Hi,

My data is characterized by many zeros (82%) and overdispersion. I have
chosen to model with hurdle regression (pscl package) with a negative
binomial distribution for the count data. In an effort to validate the
model I would like to calculate the RMSE of the predicted vs. the observed
values. From my reading I understand that this is the calculated on the raw
residuals generated from the model output. This is the formula I used

H1.RMSE <- sqrt(mean(H1$residuals^2))     # Where H1 is my fitted hurdle
model

I get 46.7 as the RMSE. This seems high to me based on the model results.
Assuming my formula and my understanding of RMSE is correct (and please
correct me if I am wrong) I question whether this is an appropriate use of
validation for this particular structure of model.

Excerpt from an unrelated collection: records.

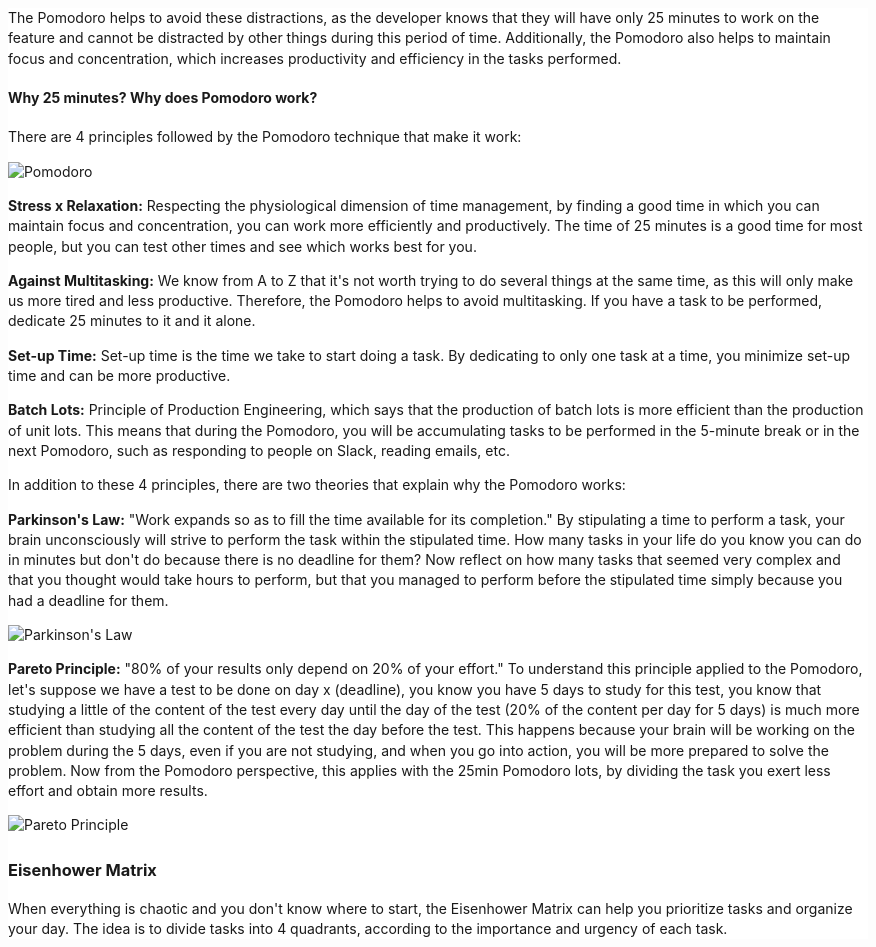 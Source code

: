 The Pomodoro helps to avoid these distractions, as the developer knows that they will have only 25 minutes to work on the feature and cannot be distracted by other things during this period of time. Additionally, the Pomodoro also helps to maintain focus and concentration, which increases productivity and efficiency in the tasks performed.

#### Why 25 minutes? Why does Pomodoro work?

There are 4 principles followed by the Pomodoro technique that make it work:

![Pomodoro](https://i.imgur.com/PGfVFnk.webp)

**Stress x Relaxation:** Respecting the physiological dimension of time management, by finding a good time in which you can maintain focus and concentration, you can work more efficiently and productively. The time of 25 minutes is a good time for most people, but you can test other times and see which works best for you.

**Against Multitasking:** We know from A to Z that it's not worth trying to do several things at the same time, as this will only make us more tired and less productive. Therefore, the Pomodoro helps to avoid multitasking. If you have a task to be performed, dedicate 25 minutes to it and it alone.

**Set-up Time:** Set-up time is the time we take to start doing a task. By dedicating to only one task at a time, you minimize set-up time and can be more productive.

**Batch Lots:** Principle of Production Engineering, which says that the production of batch lots is more efficient than the production of unit lots. This means that during the Pomodoro, you will be accumulating tasks to be performed in the 5-minute break or in the next Pomodoro, such as responding to people on Slack, reading emails, etc.

In addition to these 4 principles, there are two theories that explain why the Pomodoro works:

**Parkinson's Law:** "Work expands so as to fill the time available for its completion." By stipulating a time to perform a task, your brain unconsciously will strive to perform the task within the stipulated time. How many tasks in your life do you know you can do in minutes but don't do because there is no deadline for them? Now reflect on how many tasks that seemed very complex and that you thought would take hours to perform, but that you managed to perform before the stipulated time simply because you had a deadline for them.

![Parkinson's Law](https://i.imgur.com/v9cTGVv.webp)

**Pareto Principle:** "80% of your results only depend on 20% of your effort." To understand this principle applied to the Pomodoro, let's suppose we have a test to be done on day x (deadline), you know you have 5 days to study for this test, you know that studying a little of the content of the test every day until the day of the test (20% of the content per day for 5 days) is much more efficient than studying all the content of the test the day before the test. This happens because your brain will be working on the problem during the 5 days, even if you are not studying, and when you go into action, you will be more prepared to solve the problem. Now from the Pomodoro perspective, this applies with the 25min Pomodoro lots, by dividing the task you exert less effort and obtain more results.

![Pareto Principle](https://i.imgur.com/9tUAcAz.webp)

### Eisenhower Matrix

When everything is chaotic and you don't know where to start, the Eisenhower Matrix can help you prioritize tasks and organize your day. The idea is to divide tasks into 4 quadrants, according to the importance and urgency of each task.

The hurdle model
correctly predicts all of my zeros. The predictions I get from the fitted
model are all values greater than zero. From my readings I understand that
the predictions from the fitted hurdle model are means generated for the
particular covariate environment based on the model coefficients. If this
is truly the case it does not make sense to compare these means to the
observations. This will generate large residuals (only 18% of the
observations contain counts greater than 0, while the predicted counts all
exceed 0). It seems like comparing apples to oranges. Other correlative
tests (Pearson's r, Spearman's p) would seem to be comparing the mean
predicted value for particular covariate to the observed which again is
heavily dominated by zeros.

Any tips on how best to validate hurdle models in R?